The White House meeting between Turkish Prime Minister Recep Tayyip Erdogan and President Bush today provides an important opportunity to revitalize U.S.-Turkish relations, badly frayed by the American-led invasion of Iraq.
A strong partnership with Turkey is very much in the U.S. interest. Turkey is located the nexus of three areas of increasing strategic importance to the United States: Europe, the Caspian/Black Sea region, and the Middle East. In each areas, Turkish cooperation is vital to achievingU.S. interests.
However, U.S.-Turkish relations have badly deteriorated of late. Differences over Iraq have been accompanied by a disturbing growth of anti-Americanism in Turkey. A recent poll by the German Marshall Fund, for instance, found 82 percent of Turks polled did not support U.S. policy. If these trends continue, they could irreparably harm long-term U.S.-Turkish relations.
Recently, however, there have been signs both sides want improved relations. In May, the Turkish parliament agreed to allow the United States to use the Turkish airbase at Incirlik as a logistics hub for transporting cargo to Iraq and Afghanistan. And in April the U.S. and Turkey signed a $1.1 billion deal for upgrading of 117 F-16 fighter jets.
These positive developments can serve as building blocks to develop a revitalized Turkish-American partnership and new strategic agenda. The key items on this agenda should include:
Iraq: The United States and Turkey share a common interest in the emergence of a stable democratic Iraq. But the Turks worry that increasing Kurdish influence in Iraq — especially in the oil-rich city of Kirkuk — could lead to the emergence of an independent Kurdish state on Turkey’s borders and strengthen separatism among Turkey’s large Kurdish population. Ankara also wants the U.S. to clamp down on militants of the outlawed Kurdistan Workers’ Party (PKK), which has recently stepped up cross-border attacks from safe havens in northern Iraq. If the U.S. continues ignoring Turkey’s pleas, Turkish anti-American sentiment is likely to grow, and Turkey may feel compelled to take unilateral action against the PKK in northern Iraq.

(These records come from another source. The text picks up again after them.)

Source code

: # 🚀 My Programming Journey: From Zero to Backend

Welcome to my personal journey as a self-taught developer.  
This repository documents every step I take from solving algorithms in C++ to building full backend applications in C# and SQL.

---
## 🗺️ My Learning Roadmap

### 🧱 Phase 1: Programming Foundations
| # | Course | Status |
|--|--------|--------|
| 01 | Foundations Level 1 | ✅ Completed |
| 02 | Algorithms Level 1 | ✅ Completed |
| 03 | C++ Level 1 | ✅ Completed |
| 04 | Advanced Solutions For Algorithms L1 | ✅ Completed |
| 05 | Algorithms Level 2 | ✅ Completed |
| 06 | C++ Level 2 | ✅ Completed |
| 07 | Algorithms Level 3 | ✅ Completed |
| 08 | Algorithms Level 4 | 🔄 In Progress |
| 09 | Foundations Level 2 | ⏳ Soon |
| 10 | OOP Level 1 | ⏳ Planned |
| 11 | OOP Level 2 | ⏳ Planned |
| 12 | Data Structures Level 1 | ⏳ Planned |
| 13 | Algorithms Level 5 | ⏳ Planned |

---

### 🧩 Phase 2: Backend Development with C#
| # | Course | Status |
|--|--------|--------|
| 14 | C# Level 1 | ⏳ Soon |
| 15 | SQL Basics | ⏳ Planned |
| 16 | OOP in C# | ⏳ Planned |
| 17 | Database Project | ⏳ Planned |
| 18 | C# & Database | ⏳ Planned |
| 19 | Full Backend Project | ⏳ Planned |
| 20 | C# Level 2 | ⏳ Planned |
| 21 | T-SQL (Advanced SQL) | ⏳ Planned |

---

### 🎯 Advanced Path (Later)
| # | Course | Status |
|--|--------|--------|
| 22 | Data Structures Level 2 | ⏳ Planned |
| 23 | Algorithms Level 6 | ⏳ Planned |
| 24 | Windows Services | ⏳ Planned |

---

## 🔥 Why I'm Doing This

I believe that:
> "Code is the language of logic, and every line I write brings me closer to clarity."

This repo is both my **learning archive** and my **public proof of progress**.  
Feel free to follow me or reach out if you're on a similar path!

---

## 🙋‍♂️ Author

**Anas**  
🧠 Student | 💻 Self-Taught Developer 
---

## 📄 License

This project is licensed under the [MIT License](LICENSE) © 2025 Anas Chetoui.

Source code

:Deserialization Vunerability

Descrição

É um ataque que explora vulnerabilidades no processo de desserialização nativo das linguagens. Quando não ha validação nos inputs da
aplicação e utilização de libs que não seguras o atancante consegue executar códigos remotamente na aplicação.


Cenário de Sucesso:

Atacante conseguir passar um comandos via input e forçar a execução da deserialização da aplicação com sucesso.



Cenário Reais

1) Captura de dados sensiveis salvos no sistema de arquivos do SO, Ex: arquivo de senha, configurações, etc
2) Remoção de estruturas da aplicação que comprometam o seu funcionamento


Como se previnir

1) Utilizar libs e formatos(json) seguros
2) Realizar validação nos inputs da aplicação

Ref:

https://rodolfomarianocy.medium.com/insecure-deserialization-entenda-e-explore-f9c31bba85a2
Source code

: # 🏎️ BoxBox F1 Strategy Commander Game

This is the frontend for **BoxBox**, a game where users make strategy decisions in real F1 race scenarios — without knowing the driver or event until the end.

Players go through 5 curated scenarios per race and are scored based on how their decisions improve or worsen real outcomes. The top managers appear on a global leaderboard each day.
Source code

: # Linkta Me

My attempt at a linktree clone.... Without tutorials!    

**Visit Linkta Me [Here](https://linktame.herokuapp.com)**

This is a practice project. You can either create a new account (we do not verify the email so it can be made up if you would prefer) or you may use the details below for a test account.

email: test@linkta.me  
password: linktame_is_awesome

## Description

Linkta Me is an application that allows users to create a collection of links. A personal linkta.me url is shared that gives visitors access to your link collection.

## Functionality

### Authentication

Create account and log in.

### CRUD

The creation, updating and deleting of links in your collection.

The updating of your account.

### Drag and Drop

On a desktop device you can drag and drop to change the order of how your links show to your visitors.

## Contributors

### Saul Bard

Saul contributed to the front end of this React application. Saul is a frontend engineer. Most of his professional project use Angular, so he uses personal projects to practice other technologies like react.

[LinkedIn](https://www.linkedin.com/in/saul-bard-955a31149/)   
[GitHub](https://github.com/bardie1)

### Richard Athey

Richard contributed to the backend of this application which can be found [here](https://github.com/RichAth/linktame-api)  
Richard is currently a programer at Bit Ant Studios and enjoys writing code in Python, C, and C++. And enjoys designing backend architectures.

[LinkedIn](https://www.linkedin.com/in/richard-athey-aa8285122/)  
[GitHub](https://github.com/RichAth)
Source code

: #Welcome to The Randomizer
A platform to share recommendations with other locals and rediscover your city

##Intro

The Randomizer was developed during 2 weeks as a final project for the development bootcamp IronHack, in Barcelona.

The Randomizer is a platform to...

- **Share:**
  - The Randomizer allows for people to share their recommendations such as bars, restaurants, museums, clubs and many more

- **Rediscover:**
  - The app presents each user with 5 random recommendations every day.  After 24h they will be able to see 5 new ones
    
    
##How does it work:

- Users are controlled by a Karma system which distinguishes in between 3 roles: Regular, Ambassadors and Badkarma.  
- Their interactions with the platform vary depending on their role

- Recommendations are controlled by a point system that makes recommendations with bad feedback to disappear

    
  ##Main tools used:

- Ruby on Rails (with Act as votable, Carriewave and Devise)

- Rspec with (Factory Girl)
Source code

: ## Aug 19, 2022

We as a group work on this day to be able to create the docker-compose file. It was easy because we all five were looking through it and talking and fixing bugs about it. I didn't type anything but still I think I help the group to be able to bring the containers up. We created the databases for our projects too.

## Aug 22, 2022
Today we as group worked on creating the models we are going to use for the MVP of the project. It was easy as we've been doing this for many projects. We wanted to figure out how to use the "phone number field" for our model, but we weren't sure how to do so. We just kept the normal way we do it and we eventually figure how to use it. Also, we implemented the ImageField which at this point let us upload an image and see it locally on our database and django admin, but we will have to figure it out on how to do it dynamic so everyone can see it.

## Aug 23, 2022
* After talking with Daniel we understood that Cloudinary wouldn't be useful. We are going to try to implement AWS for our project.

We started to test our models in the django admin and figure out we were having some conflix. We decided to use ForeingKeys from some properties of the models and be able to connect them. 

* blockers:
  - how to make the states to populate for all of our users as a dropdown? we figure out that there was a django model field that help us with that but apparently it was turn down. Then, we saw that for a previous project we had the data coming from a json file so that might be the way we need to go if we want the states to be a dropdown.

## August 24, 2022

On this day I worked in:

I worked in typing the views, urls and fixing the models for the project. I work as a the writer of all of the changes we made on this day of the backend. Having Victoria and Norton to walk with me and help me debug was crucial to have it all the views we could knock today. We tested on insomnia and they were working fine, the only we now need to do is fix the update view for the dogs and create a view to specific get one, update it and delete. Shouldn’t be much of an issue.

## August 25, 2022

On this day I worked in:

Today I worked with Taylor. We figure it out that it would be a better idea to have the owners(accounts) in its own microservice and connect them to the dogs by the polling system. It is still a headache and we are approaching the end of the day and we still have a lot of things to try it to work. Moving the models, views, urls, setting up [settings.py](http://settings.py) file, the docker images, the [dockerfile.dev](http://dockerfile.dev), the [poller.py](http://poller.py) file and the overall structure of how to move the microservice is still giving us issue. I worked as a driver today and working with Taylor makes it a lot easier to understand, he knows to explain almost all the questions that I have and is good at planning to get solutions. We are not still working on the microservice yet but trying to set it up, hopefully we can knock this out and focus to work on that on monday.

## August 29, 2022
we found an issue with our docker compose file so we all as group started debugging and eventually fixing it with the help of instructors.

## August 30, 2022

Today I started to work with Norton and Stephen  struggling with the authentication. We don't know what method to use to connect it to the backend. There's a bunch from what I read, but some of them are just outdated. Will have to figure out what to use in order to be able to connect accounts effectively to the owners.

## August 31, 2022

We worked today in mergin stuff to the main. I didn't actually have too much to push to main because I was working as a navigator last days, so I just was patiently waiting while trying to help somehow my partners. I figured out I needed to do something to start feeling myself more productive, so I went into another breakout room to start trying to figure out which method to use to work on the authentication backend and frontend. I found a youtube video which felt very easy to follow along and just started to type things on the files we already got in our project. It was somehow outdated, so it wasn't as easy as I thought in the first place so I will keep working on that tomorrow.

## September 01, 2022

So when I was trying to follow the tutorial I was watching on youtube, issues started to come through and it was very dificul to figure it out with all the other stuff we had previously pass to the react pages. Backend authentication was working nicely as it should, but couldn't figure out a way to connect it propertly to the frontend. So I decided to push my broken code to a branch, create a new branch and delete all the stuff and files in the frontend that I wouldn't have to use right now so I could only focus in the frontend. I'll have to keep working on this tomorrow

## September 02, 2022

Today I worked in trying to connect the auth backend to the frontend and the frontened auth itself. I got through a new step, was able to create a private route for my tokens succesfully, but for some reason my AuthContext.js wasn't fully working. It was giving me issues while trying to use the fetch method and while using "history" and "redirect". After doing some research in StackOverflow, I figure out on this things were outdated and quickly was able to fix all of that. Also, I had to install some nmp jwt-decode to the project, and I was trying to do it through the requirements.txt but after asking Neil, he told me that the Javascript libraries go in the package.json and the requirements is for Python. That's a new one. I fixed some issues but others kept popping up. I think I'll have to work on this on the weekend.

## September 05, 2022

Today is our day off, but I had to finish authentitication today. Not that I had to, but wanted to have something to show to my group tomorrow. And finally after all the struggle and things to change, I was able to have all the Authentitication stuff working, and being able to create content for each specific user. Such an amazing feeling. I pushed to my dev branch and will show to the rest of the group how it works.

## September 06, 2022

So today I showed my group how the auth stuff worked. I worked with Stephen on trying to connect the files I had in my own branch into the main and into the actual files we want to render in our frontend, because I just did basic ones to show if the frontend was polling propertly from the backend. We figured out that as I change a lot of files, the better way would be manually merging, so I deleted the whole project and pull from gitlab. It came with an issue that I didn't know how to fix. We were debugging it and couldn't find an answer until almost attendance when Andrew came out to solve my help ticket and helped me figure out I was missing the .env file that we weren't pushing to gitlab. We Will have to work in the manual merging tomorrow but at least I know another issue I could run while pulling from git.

Broader Middle East democratization: As a secular Muslim country, Turkey can play an important role in supporting democracy in the Middle East. But the U.S. should avoid touting Turkey as a model, as some U.S. policymakers are wont to do. Many Turks, especially the military and the secular Westernized elite, are wary of being portrayed as an “Islamic model,” which they fear will strengthen the role of Islam in Turkey and weaken Turkey’s ties to the West. In a toughly worded speech at the end of April the head of the Turkish general staff, Gen. Hilmi Ozkok, strongly denied Turkey was a model for the Islamic world. Moreover, Turkey’s image in the Arab world is tarnished by its imperial past and its strong ties to Israel.
Iran: Turkey and the United States also share a common interest in containing Iran’s nuclear ambitions. Neither wants to see a nuclear-armed Iran. At the same time, Turkey has an important interest in maintaining good economic and political relations with Tehran, a major natural gas source for Turkey’s expanding needs. Turkey also shares a common interest with Iran in containing Kurdish separatism. Thus the United States cannot expect Turkey to support totally isolating Iran.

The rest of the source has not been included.